[Extracted data entries]
<<<<

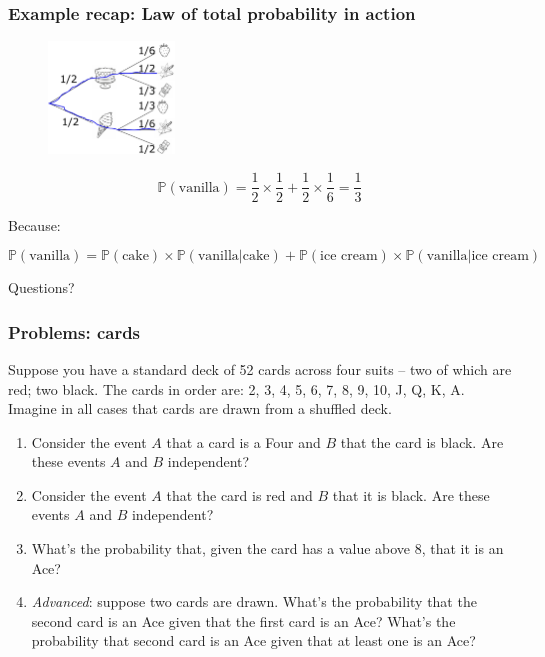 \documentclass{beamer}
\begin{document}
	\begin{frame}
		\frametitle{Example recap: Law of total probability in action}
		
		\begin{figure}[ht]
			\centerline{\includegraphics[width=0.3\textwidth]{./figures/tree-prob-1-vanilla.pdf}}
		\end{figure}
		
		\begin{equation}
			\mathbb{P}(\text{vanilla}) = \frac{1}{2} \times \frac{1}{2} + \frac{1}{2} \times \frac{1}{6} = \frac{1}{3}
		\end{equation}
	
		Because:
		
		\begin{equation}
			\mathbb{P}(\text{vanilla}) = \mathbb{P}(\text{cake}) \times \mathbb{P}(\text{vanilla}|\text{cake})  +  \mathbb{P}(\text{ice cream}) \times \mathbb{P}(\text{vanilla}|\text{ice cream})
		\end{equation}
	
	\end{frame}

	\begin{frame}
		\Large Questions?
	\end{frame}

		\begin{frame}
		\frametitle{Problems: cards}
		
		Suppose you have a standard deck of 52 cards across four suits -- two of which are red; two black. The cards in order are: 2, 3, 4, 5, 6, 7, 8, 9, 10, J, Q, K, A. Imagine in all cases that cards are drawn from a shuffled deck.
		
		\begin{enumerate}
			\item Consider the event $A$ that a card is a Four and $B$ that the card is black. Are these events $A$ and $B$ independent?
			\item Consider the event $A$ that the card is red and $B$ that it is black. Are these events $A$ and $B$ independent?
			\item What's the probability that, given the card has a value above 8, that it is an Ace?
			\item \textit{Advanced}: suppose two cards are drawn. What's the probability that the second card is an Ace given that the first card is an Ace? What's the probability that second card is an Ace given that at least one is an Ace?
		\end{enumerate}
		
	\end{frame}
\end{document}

>>>>

# YOUR INSTRUCTIONS
Working through the records above, copy each line in which "Consider" is found.

# SOLUTION TO THIS PROBLEM
			\item Consider the event $A$ that a card is a Four and $B$ that the card is black. Are these events $A$ and $B$ independent?
			\item Consider the event $A$ that the card is red and $B$ that it is black. Are these events $A$ and $B$ independent?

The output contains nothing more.